(Data items)

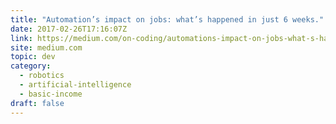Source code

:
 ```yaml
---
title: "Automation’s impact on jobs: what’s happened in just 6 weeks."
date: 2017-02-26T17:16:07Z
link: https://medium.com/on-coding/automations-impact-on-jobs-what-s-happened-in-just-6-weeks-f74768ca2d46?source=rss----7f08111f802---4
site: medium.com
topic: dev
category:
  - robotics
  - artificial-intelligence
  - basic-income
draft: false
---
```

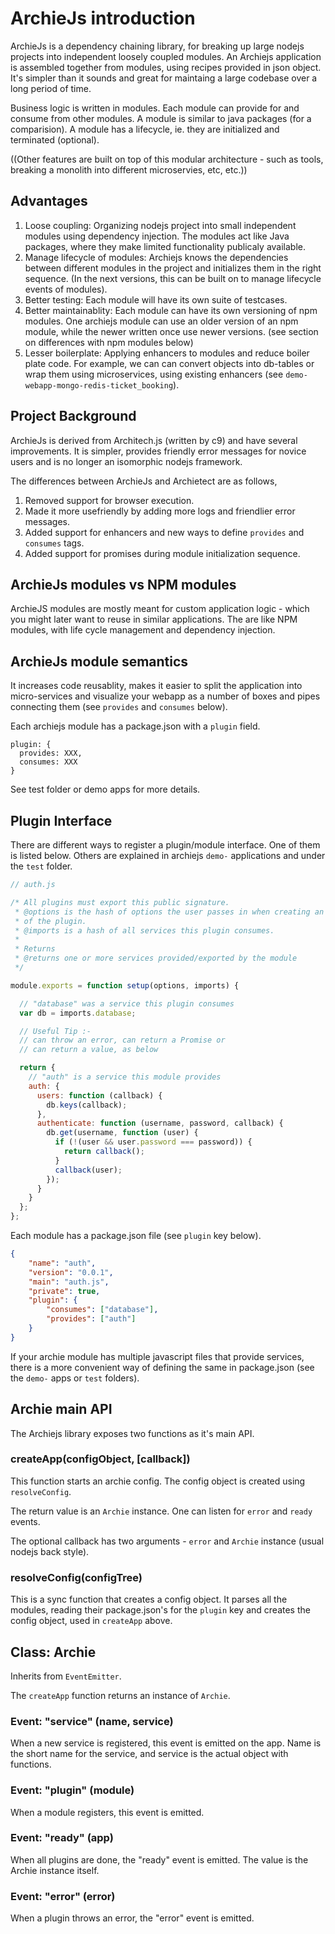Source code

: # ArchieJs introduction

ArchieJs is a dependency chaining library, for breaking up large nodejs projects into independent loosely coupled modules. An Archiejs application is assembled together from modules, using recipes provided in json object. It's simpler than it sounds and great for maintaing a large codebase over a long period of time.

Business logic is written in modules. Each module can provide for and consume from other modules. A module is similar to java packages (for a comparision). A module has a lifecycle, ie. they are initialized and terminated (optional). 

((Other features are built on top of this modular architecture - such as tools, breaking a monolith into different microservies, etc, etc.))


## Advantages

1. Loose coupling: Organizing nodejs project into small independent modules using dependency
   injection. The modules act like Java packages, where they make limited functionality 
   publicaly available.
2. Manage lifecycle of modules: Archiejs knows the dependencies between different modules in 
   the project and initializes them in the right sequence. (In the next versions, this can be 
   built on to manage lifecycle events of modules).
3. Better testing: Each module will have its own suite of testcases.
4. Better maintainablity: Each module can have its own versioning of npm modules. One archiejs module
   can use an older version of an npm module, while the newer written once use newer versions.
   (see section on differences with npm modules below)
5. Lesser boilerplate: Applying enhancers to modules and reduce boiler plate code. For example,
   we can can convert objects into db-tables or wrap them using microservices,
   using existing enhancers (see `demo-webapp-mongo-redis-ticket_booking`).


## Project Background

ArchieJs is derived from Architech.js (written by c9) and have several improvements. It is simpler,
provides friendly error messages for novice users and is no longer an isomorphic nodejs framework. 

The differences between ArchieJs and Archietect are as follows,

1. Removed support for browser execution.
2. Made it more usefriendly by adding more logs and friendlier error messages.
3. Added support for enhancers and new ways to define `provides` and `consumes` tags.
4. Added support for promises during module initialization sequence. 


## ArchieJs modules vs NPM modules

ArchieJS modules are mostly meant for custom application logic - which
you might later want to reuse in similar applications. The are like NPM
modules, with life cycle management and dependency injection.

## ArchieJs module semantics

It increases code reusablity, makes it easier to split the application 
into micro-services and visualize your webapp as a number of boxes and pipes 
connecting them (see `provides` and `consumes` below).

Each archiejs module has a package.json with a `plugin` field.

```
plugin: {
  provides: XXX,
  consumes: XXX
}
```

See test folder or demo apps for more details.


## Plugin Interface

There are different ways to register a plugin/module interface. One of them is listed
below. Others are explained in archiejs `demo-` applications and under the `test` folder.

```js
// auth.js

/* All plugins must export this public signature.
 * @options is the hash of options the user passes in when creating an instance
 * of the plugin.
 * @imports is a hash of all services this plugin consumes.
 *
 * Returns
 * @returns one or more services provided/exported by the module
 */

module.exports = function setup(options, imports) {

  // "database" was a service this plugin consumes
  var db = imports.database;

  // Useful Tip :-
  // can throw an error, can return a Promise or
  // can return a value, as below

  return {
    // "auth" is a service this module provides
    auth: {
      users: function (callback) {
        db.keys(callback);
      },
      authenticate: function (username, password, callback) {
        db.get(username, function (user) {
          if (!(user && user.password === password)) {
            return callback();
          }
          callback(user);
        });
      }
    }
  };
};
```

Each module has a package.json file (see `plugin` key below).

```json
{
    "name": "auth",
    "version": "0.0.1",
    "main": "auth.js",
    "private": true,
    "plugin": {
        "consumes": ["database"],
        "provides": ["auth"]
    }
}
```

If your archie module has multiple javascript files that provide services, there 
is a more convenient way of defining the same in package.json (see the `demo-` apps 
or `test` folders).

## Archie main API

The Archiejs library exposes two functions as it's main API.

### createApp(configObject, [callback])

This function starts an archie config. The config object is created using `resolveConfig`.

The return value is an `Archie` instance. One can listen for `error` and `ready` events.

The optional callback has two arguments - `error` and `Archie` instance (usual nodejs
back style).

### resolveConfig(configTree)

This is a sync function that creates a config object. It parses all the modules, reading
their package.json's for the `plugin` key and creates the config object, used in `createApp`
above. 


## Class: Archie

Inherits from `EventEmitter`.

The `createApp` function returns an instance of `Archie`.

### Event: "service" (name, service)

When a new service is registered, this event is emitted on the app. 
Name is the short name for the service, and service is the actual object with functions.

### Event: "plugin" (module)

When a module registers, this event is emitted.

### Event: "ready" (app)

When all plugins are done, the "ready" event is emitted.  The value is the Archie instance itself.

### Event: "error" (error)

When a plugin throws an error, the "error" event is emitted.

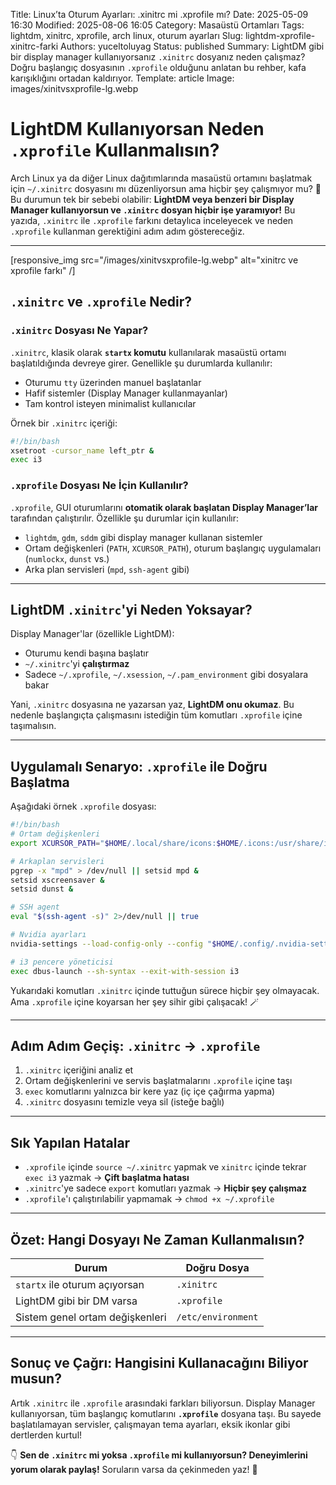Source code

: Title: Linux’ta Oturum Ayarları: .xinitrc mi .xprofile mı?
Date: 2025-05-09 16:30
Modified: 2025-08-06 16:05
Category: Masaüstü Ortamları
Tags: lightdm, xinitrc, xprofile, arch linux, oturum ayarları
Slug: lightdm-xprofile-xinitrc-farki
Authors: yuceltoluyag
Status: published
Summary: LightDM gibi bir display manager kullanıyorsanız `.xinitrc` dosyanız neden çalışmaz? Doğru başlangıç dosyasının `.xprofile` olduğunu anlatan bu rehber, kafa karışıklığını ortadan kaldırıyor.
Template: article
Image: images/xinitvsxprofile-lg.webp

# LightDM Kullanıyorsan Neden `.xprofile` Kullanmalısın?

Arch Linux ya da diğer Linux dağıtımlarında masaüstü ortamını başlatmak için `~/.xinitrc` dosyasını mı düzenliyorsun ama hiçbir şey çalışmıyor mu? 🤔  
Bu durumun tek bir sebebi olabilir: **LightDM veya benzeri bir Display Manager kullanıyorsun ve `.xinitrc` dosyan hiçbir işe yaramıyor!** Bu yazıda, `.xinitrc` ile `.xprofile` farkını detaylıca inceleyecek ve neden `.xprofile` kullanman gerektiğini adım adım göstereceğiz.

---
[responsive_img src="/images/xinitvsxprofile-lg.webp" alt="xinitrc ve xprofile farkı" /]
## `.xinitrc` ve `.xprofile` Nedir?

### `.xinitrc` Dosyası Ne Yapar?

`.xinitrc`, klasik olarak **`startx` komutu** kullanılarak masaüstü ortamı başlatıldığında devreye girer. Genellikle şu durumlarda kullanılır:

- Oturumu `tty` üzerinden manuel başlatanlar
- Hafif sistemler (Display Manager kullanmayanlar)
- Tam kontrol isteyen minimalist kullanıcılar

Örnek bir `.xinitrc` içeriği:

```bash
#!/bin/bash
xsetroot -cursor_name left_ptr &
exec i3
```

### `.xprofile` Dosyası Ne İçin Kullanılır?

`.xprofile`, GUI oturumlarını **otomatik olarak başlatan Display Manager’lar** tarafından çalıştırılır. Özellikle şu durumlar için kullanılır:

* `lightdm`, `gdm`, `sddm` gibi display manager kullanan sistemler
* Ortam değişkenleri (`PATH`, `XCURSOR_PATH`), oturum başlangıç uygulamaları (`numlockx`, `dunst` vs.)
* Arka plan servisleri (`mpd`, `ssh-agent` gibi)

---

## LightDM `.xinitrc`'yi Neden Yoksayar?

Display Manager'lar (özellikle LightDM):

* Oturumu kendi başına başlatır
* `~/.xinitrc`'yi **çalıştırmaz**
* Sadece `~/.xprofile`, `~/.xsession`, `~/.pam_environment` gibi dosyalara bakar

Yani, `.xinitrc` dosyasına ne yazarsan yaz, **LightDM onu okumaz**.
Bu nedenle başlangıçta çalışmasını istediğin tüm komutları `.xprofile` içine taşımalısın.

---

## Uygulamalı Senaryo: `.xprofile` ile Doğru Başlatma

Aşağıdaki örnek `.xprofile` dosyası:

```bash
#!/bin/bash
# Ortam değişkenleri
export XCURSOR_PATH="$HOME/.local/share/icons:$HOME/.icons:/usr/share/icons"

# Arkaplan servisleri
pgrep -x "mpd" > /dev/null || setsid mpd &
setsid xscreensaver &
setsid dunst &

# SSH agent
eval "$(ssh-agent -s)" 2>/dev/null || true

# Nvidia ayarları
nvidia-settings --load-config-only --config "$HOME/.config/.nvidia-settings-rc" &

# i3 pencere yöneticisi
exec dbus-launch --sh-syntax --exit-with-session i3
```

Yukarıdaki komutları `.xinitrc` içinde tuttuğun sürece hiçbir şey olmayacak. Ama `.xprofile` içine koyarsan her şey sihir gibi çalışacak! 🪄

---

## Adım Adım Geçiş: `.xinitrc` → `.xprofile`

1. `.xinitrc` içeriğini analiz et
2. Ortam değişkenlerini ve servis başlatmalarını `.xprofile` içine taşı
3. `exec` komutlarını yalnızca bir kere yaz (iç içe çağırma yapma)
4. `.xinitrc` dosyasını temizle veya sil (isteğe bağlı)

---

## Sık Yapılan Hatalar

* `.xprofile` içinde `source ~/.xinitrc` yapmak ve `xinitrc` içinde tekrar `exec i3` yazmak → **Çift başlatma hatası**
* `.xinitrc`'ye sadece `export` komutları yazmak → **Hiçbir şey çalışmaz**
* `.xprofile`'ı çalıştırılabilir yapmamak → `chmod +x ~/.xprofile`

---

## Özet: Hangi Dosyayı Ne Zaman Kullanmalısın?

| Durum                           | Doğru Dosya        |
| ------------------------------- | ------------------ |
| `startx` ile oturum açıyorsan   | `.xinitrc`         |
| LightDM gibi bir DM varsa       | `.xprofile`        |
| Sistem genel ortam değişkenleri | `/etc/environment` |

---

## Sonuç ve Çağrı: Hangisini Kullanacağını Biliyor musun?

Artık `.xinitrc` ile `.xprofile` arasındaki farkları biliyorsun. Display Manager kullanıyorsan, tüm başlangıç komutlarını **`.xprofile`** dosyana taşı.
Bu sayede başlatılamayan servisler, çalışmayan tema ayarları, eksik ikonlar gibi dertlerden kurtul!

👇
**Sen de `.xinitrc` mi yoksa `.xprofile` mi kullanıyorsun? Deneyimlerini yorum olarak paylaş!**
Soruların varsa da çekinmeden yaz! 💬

The problem: Report each line of the data in which "error" occurs.

Solved exercise:
provides friendly error messages for novice users and is no longer an isomorphic nodejs framework. 
2. Made it more usefriendly by adding more logs and friendlier error messages.
  // can throw an error, can return a Promise or
The return value is an `Archie` instance. One can listen for `error` and `ready` events.
The optional callback has two arguments - `error` and `Archie` instance (usual nodejs
### Event: "error" (error)
When a plugin throws an error, the "error" event is emitted.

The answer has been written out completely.